**Exercise details:** Begin at the line containing "RecurseDirs $(ls -1" in the entries below and end at the line containing "## Type Safety"; transcribe that range exactly and nothing outside it.

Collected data
────────────────

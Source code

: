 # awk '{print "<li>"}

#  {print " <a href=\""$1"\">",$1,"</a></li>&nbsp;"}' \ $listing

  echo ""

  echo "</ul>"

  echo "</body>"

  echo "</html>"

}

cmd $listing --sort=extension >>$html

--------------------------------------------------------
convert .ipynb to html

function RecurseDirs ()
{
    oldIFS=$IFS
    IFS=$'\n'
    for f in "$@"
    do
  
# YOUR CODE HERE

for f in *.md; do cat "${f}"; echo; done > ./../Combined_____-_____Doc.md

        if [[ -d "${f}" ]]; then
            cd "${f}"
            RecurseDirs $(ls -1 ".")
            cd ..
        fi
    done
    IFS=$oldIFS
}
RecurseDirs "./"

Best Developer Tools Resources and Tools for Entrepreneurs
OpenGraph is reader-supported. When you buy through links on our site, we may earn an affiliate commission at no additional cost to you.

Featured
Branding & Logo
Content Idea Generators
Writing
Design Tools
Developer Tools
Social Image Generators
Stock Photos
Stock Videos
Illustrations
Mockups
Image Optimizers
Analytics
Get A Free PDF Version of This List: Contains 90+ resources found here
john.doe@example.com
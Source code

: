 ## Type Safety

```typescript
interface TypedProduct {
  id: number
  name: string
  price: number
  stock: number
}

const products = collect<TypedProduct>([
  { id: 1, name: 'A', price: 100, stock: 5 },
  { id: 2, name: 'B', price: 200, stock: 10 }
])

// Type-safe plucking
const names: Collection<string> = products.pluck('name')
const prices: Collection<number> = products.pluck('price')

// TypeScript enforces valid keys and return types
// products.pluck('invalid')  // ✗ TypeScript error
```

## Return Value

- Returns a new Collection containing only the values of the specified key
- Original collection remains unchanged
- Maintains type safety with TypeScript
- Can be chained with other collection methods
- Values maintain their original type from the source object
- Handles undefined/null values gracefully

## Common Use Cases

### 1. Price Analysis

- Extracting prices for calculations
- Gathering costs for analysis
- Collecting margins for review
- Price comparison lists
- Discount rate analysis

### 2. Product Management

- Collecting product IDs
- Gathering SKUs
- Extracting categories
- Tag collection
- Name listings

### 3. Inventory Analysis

────────────────

**Final answer:**
            RecurseDirs $(ls -1 ".")
            cd ..
        fi
    done
    IFS=$oldIFS
}
RecurseDirs "./"

Best Developer Tools Resources and Tools for Entrepreneurs
OpenGraph is reader-supported. When you buy through links on our site, we may earn an affiliate commission at no additional cost to you.

Featured
Branding & Logo
Content Idea Generators
Writing
Design Tools
Developer Tools
Social Image Generators
Stock Photos
Stock Videos
Illustrations
Mockups
Image Optimizers
Analytics
Get A Free PDF Version of This List: Contains 90+ resources found here
john.doe@example.com
Source code

: ## Type Safety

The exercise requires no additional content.